▶ _Your assignment_: Which of the lines in the data below contain the string "measurable"? Copy each of them.

▶ _Data provided_:
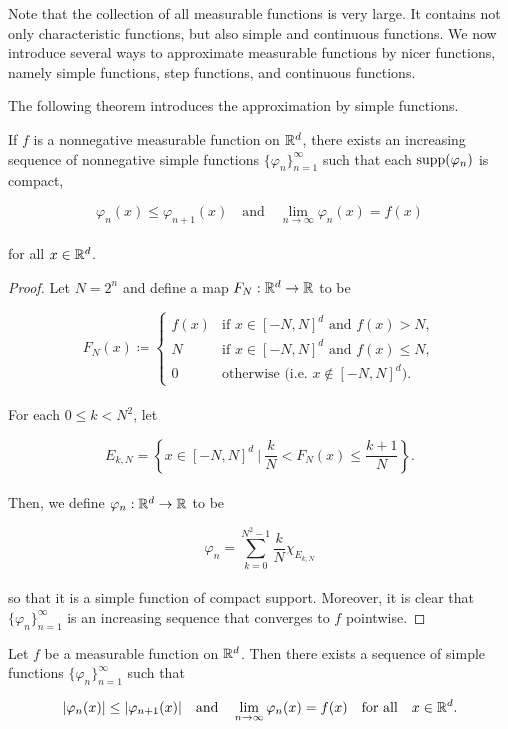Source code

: \documentclass[12pt, a4paper, openany, twoside]{book}
\theoremstyle{definition}
\theoremstyle{remark}
\theoremstyle{plain}
\numberwithin{equation}{section}
\begin{document}
Note that the collection of all measurable functions is very large. It contains not only characteristic functions, but also simple and continuous functions. We now introduce several ways to approximate measurable functions by nicer functions, namely simple functions, step functions, and continuous functions.

\vspace{5mm}
The following theorem introduces the approximation by simple functions.

\vspace{5mm}
\begin{tcolorbox}[colback=yellow!10!white,colframe=red!75!black,title=Theorem 1.4.7]\label{Theorem 1.4.7}
    If $f$ is a nonnegative measurable function on ${\mathbb {R}}^d$, there exists an increasing sequence of nonnegative simple functions $\{\varphi_n\}_{n=1}^{\infty}$ such that each $\mathrm{supp}(\varphi_n)$ is compact,

    \[\varphi_{n}(x)\leq \varphi_{n+1}(x)\quad\text{and}\quad \lim_{n\rightarrow\infty}{\varphi_n(x)}=f(x)\]
    \\
    for all $x\in{\mathbb {R}}^d$.
\end{tcolorbox}
\begin{proof}
    Let $N=2^n$ and define a map $F_N:{\mathbb {R}}^d\rightarrow{\mathbb {R}}$ to be

    \[F_N(x)\coloneqq\begin{cases}
        f(x) & \text{if $x\in [-N,N]^d$ and $f(x)>N$},\\
        N & \text{if $x\in [-N,N]^d$ and $f(x)\leq N$},\\
        0 & \text{otherwise (i.e. $x\notin [-N,N]^d$)}.
    \end{cases}\]
    \\
    For each $0\leq k<N^2$, let 

    \[E_{k,N}=\left\{x\in [-N,N]^d\ \Big|\ \frac{k}{N}<F_N(x)\leq\frac{k+1}{N}\right\}.\]
    \\
    Then, we define $\varphi_n:{\mathbb {R}}^d\rightarrow{\mathbb {R}}$ to be 

    \[\varphi_n=\sum_{k=0}^{N^2-1}{\frac{k}{N}\chi_{E_{k,N}}}\]
    \\
    so that it is a simple function of compact support. Moreover, it is clear that $\{\varphi_n\}_{n=1}^{\infty}$ is an increasing sequence that converges to $f$ pointwise.
\end{proof}
\vspace{5mm}
\begin{tcolorbox}[colback=yellow!10!white,colframe=red!75!black,title=Theorem 1.4.8]\label{Theorem 1.4.8}
    Let $f$ be a measurable function on ${\mathbb {R}}^d$. Then there exists a sequence of simple functions $\{\varphi_n\}_{n=1}^{\infty}$ such that 

    \[|\varphi_n(x)|\leq |\varphi_{n+1}(x)|\quad\text{and}\quad \lim_{n\rightarrow\infty}{\varphi_n(x)}=f(x)\quad\text{for all}\quad x\in{\mathbb {R}}^d.\]
\end{tcolorbox}
\end{document}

▶ _Result of the task_:
Note that the collection of all measurable functions is very large. It contains not only characteristic functions, but also simple and continuous functions. We now introduce several ways to approximate measurable functions by nicer functions, namely simple functions, step functions, and continuous functions.
    If $f$ is a nonnegative measurable function on ${\mathbb {R}}^d$, there exists an increasing sequence of nonnegative simple functions $\{\varphi_n\}_{n=1}^{\infty}$ such that each $\mathrm{supp}(\varphi_n)$ is compact,
    Let $f$ be a measurable function on ${\mathbb {R}}^d$. Then there exists a sequence of simple functions $\{\varphi_n\}_{n=1}^{\infty}$ such that 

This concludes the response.